Problem description
Retype the tail of the data exactly, starting at the line containing "L = \int_0^R" and stopping at the last line.

-------- Records for the exercise

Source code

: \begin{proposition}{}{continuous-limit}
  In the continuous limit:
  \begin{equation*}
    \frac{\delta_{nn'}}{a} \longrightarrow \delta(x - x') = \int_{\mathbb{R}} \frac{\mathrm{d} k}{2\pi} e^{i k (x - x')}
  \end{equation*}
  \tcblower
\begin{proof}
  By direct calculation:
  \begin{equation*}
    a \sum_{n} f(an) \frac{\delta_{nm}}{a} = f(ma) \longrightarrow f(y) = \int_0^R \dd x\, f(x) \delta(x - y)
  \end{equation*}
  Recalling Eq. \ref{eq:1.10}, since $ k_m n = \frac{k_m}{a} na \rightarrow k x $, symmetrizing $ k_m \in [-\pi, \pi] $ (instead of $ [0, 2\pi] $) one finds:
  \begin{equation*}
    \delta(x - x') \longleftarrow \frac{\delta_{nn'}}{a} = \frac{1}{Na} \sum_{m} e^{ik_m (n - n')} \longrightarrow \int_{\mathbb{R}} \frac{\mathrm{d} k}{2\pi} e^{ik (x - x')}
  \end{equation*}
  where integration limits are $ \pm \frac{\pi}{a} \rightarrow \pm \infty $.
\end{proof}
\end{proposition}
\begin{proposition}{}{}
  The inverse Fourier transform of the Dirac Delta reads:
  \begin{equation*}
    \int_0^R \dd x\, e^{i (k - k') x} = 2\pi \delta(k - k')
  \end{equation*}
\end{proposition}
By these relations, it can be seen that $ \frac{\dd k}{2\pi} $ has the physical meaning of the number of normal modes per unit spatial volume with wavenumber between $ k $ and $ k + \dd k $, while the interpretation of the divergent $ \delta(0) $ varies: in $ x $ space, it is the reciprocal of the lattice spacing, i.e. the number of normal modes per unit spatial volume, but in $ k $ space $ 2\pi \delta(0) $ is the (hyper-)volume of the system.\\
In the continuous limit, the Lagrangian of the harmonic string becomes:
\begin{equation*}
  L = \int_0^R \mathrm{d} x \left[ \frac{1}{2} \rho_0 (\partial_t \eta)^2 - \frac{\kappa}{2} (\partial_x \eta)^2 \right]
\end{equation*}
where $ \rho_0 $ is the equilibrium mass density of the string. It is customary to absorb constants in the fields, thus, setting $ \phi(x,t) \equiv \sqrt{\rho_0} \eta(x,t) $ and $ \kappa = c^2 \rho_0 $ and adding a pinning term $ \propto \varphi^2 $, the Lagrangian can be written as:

----------------

Result of the exercise
  L = \int_0^R \mathrm{d} x \left[ \frac{1}{2} \rho_0 (\partial_t \eta)^2 - \frac{\kappa}{2} (\partial_x \eta)^2 \right]
\end{equation*}
where $ \rho_0 $ is the equilibrium mass density of the string. It is customary to absorb constants in the fields, thus, setting $ \phi(x,t) \equiv \sqrt{\rho_0} \eta(x,t) $ and $ \kappa = c^2 \rho_0 $ and adding a pinning term $ \propto \varphi^2 $, the Lagrangian can be written as:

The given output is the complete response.